***** DATA UNDER STUDY
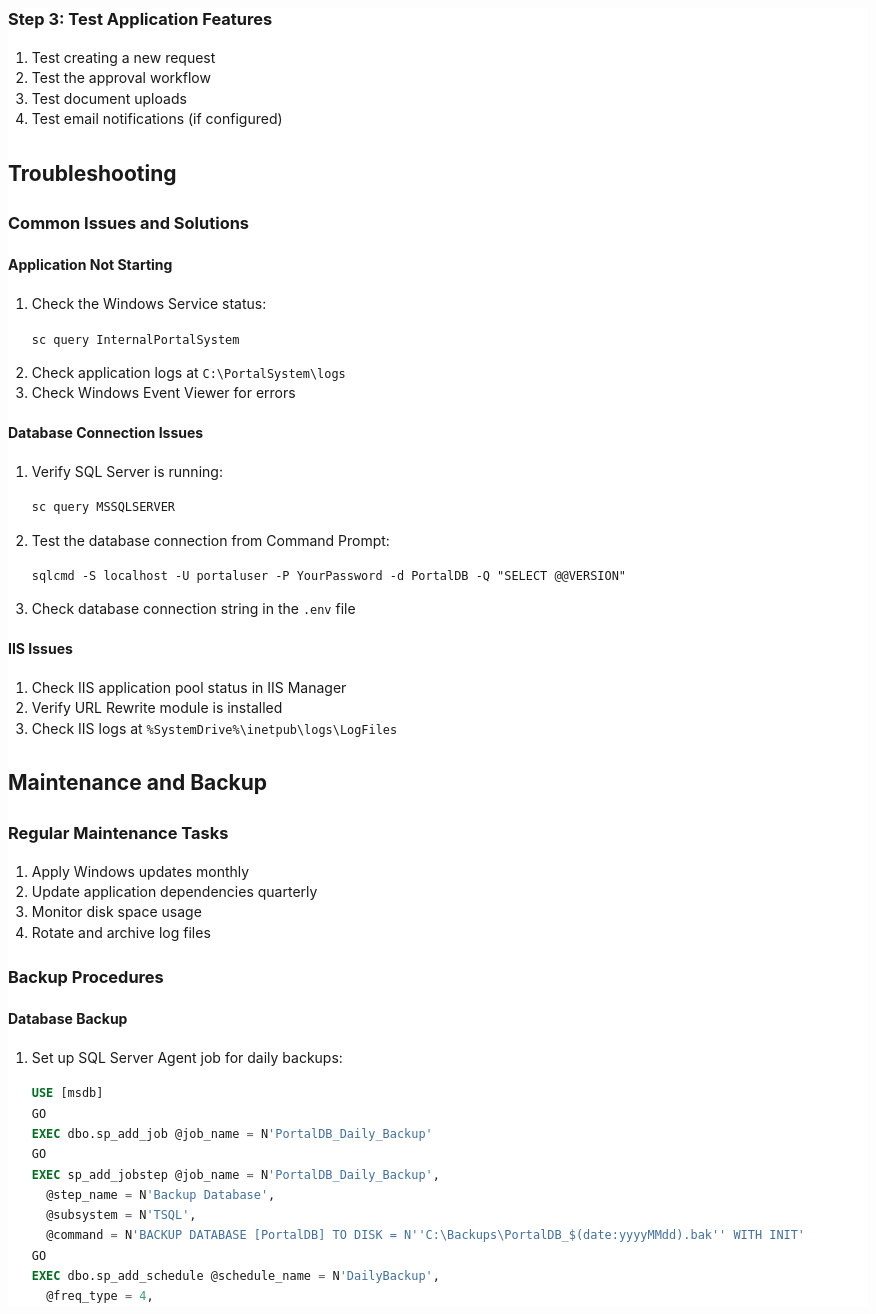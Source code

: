 ### Step 3: Test Application Features

1. Test creating a new request
2. Test the approval workflow
3. Test document uploads
4. Test email notifications (if configured)

## Troubleshooting

### Common Issues and Solutions

#### Application Not Starting

1. Check the Windows Service status:
   ```
   sc query InternalPortalSystem
   ```
2. Check application logs at `C:\PortalSystem\logs`
3. Check Windows Event Viewer for errors

#### Database Connection Issues

1. Verify SQL Server is running:
   ```
   sc query MSSQLSERVER
   ```
2. Test the database connection from Command Prompt:
   ```
   sqlcmd -S localhost -U portaluser -P YourPassword -d PortalDB -Q "SELECT @@VERSION"
   ```
3. Check database connection string in the `.env` file

#### IIS Issues

1. Check IIS application pool status in IIS Manager
2. Verify URL Rewrite module is installed
3. Check IIS logs at `%SystemDrive%\inetpub\logs\LogFiles`

## Maintenance and Backup

### Regular Maintenance Tasks

1. Apply Windows updates monthly
2. Update application dependencies quarterly
3. Monitor disk space usage
4. Rotate and archive log files

### Backup Procedures

#### Database Backup

1. Set up SQL Server Agent job for daily backups:
   ```sql
   USE [msdb]
   GO
   EXEC dbo.sp_add_job @job_name = N'PortalDB_Daily_Backup'
   GO
   EXEC sp_add_jobstep @job_name = N'PortalDB_Daily_Backup', 
     @step_name = N'Backup Database', 
     @subsystem = N'TSQL',
     @command = N'BACKUP DATABASE [PortalDB] TO DISK = N''C:\Backups\PortalDB_$(date:yyyyMMdd).bak'' WITH INIT'
   GO
   EXEC dbo.sp_add_schedule @schedule_name = N'DailyBackup', 
     @freq_type = 4, 
   ```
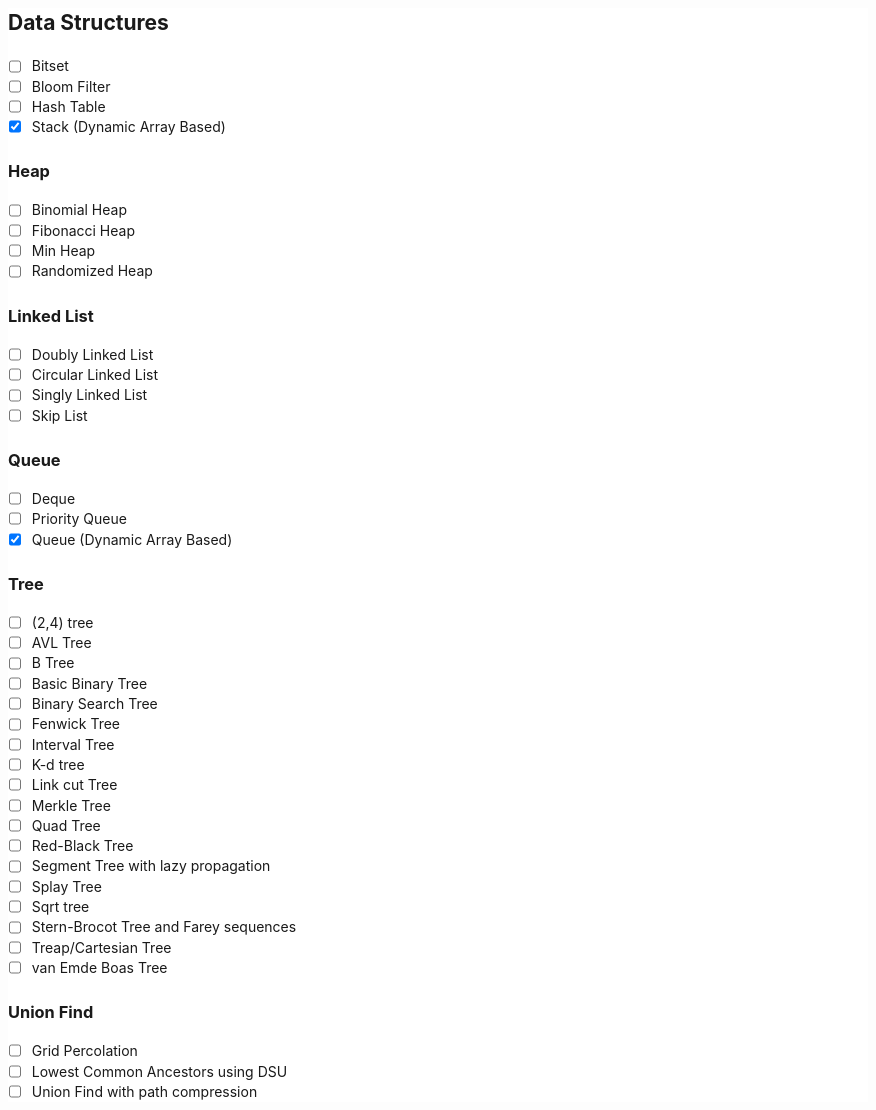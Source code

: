 ## Data Structures

- [ ] Bitset
- [ ] Bloom Filter
- [ ] Hash Table
- [x] Stack (Dynamic Array Based)

### Heap

- [ ] Binomial Heap
- [ ] Fibonacci Heap
- [ ] Min Heap
- [ ] Randomized Heap

### Linked List

- [ ] Doubly Linked List
- [ ] Circular Linked List
- [ ] Singly Linked List
- [ ] Skip List

### Queue

- [ ] Deque
- [ ] Priority Queue
- [x] Queue (Dynamic Array Based)

### Tree

- [ ] (2,4) tree
- [ ] AVL Tree
- [ ] B Tree
- [ ] Basic Binary Tree
- [ ] Binary Search Tree
- [ ] Fenwick Tree
- [ ] Interval Tree
- [ ] K-d tree
- [ ] Link cut Tree
- [ ] Merkle Tree
- [ ] Quad Tree
- [ ] Red-Black Tree
- [ ] Segment Tree with lazy propagation
- [ ] Splay Tree
- [ ] Sqrt tree
- [ ] Stern-Brocot Tree and Farey sequences
- [ ] Treap/Cartesian Tree
- [ ] van Emde Boas Tree

### Union Find

- [ ] Grid Percolation
- [ ] Lowest Common Ancestors using DSU
- [ ] Union Find with path compression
**********
EXERCISE OBJECTIVE
For the word "Verify", how many lines in the records above contain it? Answer with the number and nothing else.

ANSWER SECTION
2